Etwa ab 1960, King hatte inzwischen seine Pastorenstelle in Montgomery aufgegeben und war in seine Heimatstadt Atlanta zurückgekehrt, widmete er sich nun auch in beruflicher Hinsicht fast ausschließlich der schwarzen Bürgerrechtsbewegung. Zwischen 1957 und 1968 hielt er mehr als 2500 öffentliche Reden, die von mehr als sechs Millionen Menschen gehört wurden. Doch King sah seine Aufgabe nicht nur darin, an die Menschen unterschiedlicher Hautfarbe zu appellieren, er war immer wieder bemüht, Aktionen des zivilen Ungehorsams zu initiieren und zu organisieren, die auf die Lösung konkreter Probleme zielten. Die unbedingte Gewaltlosigkeit war für ihn dabei Mittel, Weg und Ziel.
1964 schließlich erhielt King im Alter von gerade 35 Jahren als bisher jüngster Mensch den Friedensnobelpreis. Nach den Worten des Vorsitzenden des Nobelpreiskomitees in Oslo war King der »erste Mensch in der westlichen Welt, der uns zeigte, daß ein Kampf auch ohne Gewalt geführt werden kann. Er war der erste, der in seinem Kampf die Botschaft von der brüderlichen Liebe Wirklichkeit werden ließ. Und er hat diese Botschaft allen Menschen, allen Nationen und allen Rassen gebracht.«
FBI observiert
So verwundert es kaum, daß das Wirken von King sehr schnell das Interesse der US-Bundespolizei FBI erregte. Über Jahre hinweg wurde er rund um die Uhr observiert, seine Telefongespräche wurden abgehört, seine Briefe gelesen. Immer wieder bezahlte das FBI Provokateure, die mit Gewaltattacken seine friedliche Bewegung in der Öffentlichkeit diskreditieren sollten und dabei immer wieder durchaus erfolgreich waren. Spätestens seit dem Marsch auf Washington im August 1963 war der »Fall Martin Luther King« für FBI-Direktor J. Edgar Hoover endgültig zur Chefsache geworden.

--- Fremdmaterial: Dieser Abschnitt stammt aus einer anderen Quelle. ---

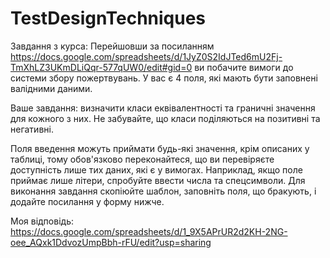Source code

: # TestDesignTechniques

Завдання з курса: 
Перейшовши за посиланням https://docs.google.com/spreadsheets/d/1JyZ0S2IdJTed6mU2Fj-TmXhLZ3UKmDLiQqr-577qUW0/edit#gid=0 ви побачите вимоги до системи збору пожертвувань. У вас є 4 поля, які мають бути заповнені валідними даними.

Ваше завдання: визначити класи еквівалентності та граничні значення для кожного з них. Не забувайте, що класи поділяються на позитивні та негативні.

Поля введення можуть приймати будь-які значення, крім описаних у таблиці, тому обов'язково переконайтеся, що ви перевіряєте доступність лише тих даних, які є у вимогах. Наприклад, якщо поле приймає лише літери, спробуйте ввести числа та спецсимволи. Для виконання завдання скопіюйте шаблон, заповніть поля, що бракують, і додайте посилання у форму нижче.


Моя відповідь: 
https://docs.google.com/spreadsheets/d/1_9X5APrUR2d2KH-2NG-oee_AQxk1DdvozUmpBbh-rFU/edit?usp=sharing
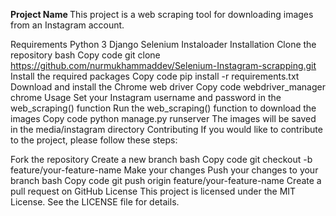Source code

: <b> Project Name </b>
This project is a web scraping tool for downloading images from an Instagram account.

Requirements
Python 3
Django
Selenium
Instaloader
Installation
Clone the repository
bash
Copy code
git clone https://github.com/nurmukhammaddev/Selenium-Instagram-scrapping.git
Install the required packages
Copy code
pip install -r requirements.txt
Download and install the Chrome web driver
Copy code
webdriver_manager chrome
Usage
Set your Instagram username and password in the web_scraping() function
Run the web_scraping() function to download the images
Copy code
python manage.py runserver
The images will be saved in the media/instagram directory
Contributing
If you would like to contribute to the project, please follow these steps:

Fork the repository
Create a new branch
bash
Copy code
git checkout -b feature/your-feature-name
Make your changes
Push your changes to your branch
bash
Copy code
git push origin feature/your-feature-name
Create a pull request on GitHub
License
This project is licensed under the MIT License. See the LICENSE file for details.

Zwischen Ende März und Anfang April 1968 hielt sich King wiederholt in Memphis im US-Bundesstaat Tennessee auf, um dort unmittelbar bei der Vorbereitung eines »Marsches der armen Menschen« mitzuwirken, in dem es vor allem um die soziale Gleichberechtigung gehen sollte.
Am 4. April 1968, genau um 18.01 Uhr Ortszeit, wurde King durch einen einzigen Schuß getötet, als er auf dem Balkon seines Hotelzimmers in Memphis stand und ein paar Worte mit seinem Chauffeur wechselte, der auf dem Parkplatz auf ihn wartete. FBI-Beamte, die jeden seiner Schritte seit seinem Eintreffen in Memphis überwachten, waren, so die offizielle Darstellung, sofort am Tatort und versuchten noch, Erste Hilfe zu leisten. Bereits wenige Stunden nach dem Mord wurde James Earl Ray von den Polizeibehörden als Täter namhaft gemacht.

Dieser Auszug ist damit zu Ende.